First, let’s take a look at why kids lie. Younger kids love a reaction, so they’ll tell outlandish stories to impress you. For those tall tales, the best response is to affirm the feeling with a comment such as, “I bet you wish you could jump to the top of that building. That would be cool!” Or, simply ask, “Is that a real story or a pretend story?”
Another reason kids lie is to avoid a punishment or an unpleasant outcome. It’s a perfectly normal response. It’s hard for a kid to be honest when she knows she may face punishment or humiliation. And of course, kids lie to avoid losing favor in your eyes. The last thing they want to do is disappoint you. They’d rather lie than have you think less of them for something they did (or didn’t do).
The way we respond to those lies will determine, in large part, whether or not they continue. If parents respond with swift and stern punishment, it creates a vicious cycle. The more kids are punished for lying, the less likely they are to tell the truth in the future.
Instead of doling out punishment for every fib, let’s create a safe environment for the truth with these important strategies:
Be aware of how you respond to misbehavior in general. If your kids are worried about being punished, yelled at, or made to feel stupid every time they mess up, they won’t feel safe telling you the truth. When kids misbehave, practice using a calm voice and focus on solutions that will solve the problem instead of assigning blame.
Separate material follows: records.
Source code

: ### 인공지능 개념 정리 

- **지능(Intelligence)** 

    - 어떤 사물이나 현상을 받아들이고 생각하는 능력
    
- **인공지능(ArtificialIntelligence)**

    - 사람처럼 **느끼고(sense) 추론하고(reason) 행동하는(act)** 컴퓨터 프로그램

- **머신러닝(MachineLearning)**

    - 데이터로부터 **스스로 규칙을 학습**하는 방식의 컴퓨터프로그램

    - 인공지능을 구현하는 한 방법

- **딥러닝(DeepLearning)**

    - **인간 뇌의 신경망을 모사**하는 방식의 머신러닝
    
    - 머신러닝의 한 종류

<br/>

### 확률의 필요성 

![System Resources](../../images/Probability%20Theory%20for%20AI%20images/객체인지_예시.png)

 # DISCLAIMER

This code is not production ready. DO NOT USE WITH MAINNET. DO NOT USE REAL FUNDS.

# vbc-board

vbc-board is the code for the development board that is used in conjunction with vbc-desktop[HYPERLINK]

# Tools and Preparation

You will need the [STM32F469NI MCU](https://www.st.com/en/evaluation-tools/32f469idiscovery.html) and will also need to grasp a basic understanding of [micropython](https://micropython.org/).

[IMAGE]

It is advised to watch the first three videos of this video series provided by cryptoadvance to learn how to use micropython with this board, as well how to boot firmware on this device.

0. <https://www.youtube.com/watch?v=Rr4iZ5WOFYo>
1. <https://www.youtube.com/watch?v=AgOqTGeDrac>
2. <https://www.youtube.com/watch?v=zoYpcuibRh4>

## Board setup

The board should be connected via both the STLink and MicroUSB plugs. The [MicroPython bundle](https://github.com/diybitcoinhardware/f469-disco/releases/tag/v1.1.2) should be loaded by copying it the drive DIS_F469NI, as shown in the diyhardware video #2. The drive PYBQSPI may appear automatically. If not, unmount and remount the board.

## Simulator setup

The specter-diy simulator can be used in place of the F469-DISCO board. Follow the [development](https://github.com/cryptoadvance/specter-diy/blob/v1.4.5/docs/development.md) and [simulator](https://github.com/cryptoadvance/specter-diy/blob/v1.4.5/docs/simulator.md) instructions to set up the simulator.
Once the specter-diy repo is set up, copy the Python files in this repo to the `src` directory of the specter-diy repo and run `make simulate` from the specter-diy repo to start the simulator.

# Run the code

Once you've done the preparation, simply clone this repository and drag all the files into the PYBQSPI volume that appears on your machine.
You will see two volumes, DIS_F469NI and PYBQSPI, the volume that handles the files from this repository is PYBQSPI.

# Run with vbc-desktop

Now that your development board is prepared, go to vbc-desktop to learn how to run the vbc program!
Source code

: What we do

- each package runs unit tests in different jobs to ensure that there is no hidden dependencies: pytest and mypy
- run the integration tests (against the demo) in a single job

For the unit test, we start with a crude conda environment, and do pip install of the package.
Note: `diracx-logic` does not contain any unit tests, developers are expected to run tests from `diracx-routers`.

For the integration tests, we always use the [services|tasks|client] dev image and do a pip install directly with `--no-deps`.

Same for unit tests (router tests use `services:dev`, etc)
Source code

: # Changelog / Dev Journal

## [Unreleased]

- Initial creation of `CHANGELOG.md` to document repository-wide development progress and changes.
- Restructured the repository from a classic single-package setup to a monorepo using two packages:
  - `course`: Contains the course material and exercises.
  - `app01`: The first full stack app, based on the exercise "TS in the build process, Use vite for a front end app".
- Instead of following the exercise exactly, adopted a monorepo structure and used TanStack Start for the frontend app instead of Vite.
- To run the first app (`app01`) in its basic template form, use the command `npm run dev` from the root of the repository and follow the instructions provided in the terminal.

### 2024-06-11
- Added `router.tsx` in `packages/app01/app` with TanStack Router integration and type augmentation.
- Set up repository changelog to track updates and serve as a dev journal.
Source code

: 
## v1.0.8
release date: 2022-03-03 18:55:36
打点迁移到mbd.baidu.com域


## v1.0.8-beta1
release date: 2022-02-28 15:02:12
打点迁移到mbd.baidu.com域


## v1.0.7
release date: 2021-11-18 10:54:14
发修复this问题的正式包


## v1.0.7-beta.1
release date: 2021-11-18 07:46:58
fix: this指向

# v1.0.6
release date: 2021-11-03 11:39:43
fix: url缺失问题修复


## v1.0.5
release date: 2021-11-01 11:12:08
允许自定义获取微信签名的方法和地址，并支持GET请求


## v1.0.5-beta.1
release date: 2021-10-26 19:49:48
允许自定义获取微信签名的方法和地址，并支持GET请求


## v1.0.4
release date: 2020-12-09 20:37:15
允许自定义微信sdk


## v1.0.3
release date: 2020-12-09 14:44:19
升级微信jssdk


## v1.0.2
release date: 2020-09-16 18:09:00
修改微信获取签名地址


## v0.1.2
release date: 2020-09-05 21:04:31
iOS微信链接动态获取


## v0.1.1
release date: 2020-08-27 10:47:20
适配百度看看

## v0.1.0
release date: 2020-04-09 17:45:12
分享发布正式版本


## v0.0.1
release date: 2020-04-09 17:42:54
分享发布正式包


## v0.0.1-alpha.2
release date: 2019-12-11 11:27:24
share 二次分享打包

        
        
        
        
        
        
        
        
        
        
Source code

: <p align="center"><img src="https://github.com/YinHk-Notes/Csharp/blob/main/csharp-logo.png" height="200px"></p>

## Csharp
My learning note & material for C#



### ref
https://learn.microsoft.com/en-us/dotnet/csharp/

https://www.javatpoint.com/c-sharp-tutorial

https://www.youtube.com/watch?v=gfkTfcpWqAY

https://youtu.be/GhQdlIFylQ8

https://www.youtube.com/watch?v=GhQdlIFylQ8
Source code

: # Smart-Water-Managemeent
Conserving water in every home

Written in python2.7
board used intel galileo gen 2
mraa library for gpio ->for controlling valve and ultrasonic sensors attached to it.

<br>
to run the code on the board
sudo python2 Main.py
Allow your child to save face. Don’t set up your child to fib by asking questions to which you already know the answer. Instead of asking, “Did you clean up your toys?” try, “What are your plans for cleaning up the toys?” This way, if he hasn’t even thought about tidying up the mess, he can save face by focusing on a plan of action rather than lying about it.
Focus on the feeling. When your child is dishonest, try to understand what made him feel that he couldn’t be honest with you. Instead of calling him out about the lie, try, “That sounds like a bit of a story to me. I wonder if I made you feel afraid to tell me the truth. Let’s talk about that.” With that approach, you’ll be more likely to get the honesty you’re looking for, as well as create a safe environment for honesty in the future.
By following these guidelines, you’ll soon notice a sharp decline in the lies your kids tell. You’ll also show them that no matter the situation, everyone benefits from the truth.